Write the records out again, exactly as they stand below.

Extracted data entries
******************************
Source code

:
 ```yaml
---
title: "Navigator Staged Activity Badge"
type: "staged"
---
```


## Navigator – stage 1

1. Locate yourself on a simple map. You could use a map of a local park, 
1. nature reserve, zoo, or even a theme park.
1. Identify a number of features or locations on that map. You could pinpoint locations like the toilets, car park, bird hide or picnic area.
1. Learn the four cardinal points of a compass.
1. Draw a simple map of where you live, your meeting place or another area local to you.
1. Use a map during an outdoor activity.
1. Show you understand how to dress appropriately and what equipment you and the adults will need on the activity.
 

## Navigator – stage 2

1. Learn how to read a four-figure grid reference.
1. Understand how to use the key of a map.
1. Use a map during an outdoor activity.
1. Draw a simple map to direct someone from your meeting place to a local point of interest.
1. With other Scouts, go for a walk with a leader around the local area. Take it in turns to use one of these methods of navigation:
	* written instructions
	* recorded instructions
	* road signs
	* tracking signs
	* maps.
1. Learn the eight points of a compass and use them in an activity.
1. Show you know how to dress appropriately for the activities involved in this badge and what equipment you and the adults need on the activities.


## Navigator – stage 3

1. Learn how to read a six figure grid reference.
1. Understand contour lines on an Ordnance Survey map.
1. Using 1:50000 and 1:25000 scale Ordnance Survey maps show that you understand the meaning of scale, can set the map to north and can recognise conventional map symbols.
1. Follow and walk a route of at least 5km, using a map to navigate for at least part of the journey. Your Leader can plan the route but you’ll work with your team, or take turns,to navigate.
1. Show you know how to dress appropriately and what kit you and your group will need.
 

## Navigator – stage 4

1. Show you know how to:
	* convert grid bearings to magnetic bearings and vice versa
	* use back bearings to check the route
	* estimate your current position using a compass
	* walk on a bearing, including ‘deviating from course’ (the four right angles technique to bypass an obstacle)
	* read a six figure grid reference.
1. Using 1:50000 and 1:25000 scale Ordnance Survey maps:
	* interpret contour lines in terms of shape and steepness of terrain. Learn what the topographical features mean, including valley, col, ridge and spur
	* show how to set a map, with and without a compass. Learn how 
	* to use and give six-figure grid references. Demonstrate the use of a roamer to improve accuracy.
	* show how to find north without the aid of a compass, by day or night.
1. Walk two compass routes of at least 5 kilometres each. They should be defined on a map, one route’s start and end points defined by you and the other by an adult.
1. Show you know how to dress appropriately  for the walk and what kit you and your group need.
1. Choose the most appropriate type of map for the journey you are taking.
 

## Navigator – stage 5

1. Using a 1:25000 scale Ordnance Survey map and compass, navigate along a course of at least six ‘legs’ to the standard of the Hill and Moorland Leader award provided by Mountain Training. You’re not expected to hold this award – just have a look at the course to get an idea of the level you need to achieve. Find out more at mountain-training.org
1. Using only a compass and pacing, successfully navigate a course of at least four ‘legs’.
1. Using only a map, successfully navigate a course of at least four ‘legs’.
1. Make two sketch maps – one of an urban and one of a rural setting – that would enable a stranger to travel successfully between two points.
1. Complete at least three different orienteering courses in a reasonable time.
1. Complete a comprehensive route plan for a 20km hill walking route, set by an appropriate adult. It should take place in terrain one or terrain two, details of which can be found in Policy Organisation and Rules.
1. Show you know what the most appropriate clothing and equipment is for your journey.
******************************
» Written reply:
Source code

:
 ```yaml
---
title: "Navigator Staged Activity Badge"
type: "staged"
---
```


## Navigator – stage 1

1. Locate yourself on a simple map. You could use a map of a local park, 
1. nature reserve, zoo, or even a theme park.
1. Identify a number of features or locations on that map. You could pinpoint locations like the toilets, car park, bird hide or picnic area.
1. Learn the four cardinal points of a compass.
1. Draw a simple map of where you live, your meeting place or another area local to you.
1. Use a map during an outdoor activity.
1. Show you understand how to dress appropriately and what equipment you and the adults will need on the activity.
 

## Navigator – stage 2

1. Learn how to read a four-figure grid reference.
1. Understand how to use the key of a map.
1. Use a map during an outdoor activity.
1. Draw a simple map to direct someone from your meeting place to a local point of interest.
1. With other Scouts, go for a walk with a leader around the local area. Take it in turns to use one of these methods of navigation:
	* written instructions
	* recorded instructions
	* road signs
	* tracking signs
	* maps.
1. Learn the eight points of a compass and use them in an activity.
1. Show you know how to dress appropriately for the activities involved in this badge and what equipment you and the adults need on the activities.


## Navigator – stage 3

1. Learn how to read a six figure grid reference.
1. Understand contour lines on an Ordnance Survey map.
1. Using 1:50000 and 1:25000 scale Ordnance Survey maps show that you understand the meaning of scale, can set the map to north and can recognise conventional map symbols.
1. Follow and walk a route of at least 5km, using a map to navigate for at least part of the journey. Your Leader can plan the route but you’ll work with your team, or take turns,to navigate.
1. Show you know how to dress appropriately and what kit you and your group will need.
 

## Navigator – stage 4

1. Show you know how to:
	* convert grid bearings to magnetic bearings and vice versa
	* use back bearings to check the route
	* estimate your current position using a compass
	* walk on a bearing, including ‘deviating from course’ (the four right angles technique to bypass an obstacle)
	* read a six figure grid reference.
1. Using 1:50000 and 1:25000 scale Ordnance Survey maps:
	* interpret contour lines in terms of shape and steepness of terrain. Learn what the topographical features mean, including valley, col, ridge and spur
	* show how to set a map, with and without a compass. Learn how 
	* to use and give six-figure grid references. Demonstrate the use of a roamer to improve accuracy.
	* show how to find north without the aid of a compass, by day or night.
1. Walk two compass routes of at least 5 kilometres each. They should be defined on a map, one route’s start and end points defined by you and the other by an adult.
1. Show you know how to dress appropriately  for the walk and what kit you and your group need.
1. Choose the most appropriate type of map for the journey you are taking.
 

## Navigator – stage 5

1. Using a 1:25000 scale Ordnance Survey map and compass, navigate along a course of at least six ‘legs’ to the standard of the Hill and Moorland Leader award provided by Mountain Training. You’re not expected to hold this award – just have a look at the course to get an idea of the level you need to achieve. Find out more at mountain-training.org
1. Using only a compass and pacing, successfully navigate a course of at least four ‘legs’.
1. Using only a map, successfully navigate a course of at least four ‘legs’.
1. Make two sketch maps – one of an urban and one of a rural setting – that would enable a stranger to travel successfully between two points.
1. Complete at least three different orienteering courses in a reasonable time.
1. Complete a comprehensive route plan for a 20km hill walking route, set by an appropriate adult. It should take place in terrain one or terrain two, details of which can be found in Policy Organisation and Rules.
1. Show you know what the most appropriate clothing and equipment is for your journey.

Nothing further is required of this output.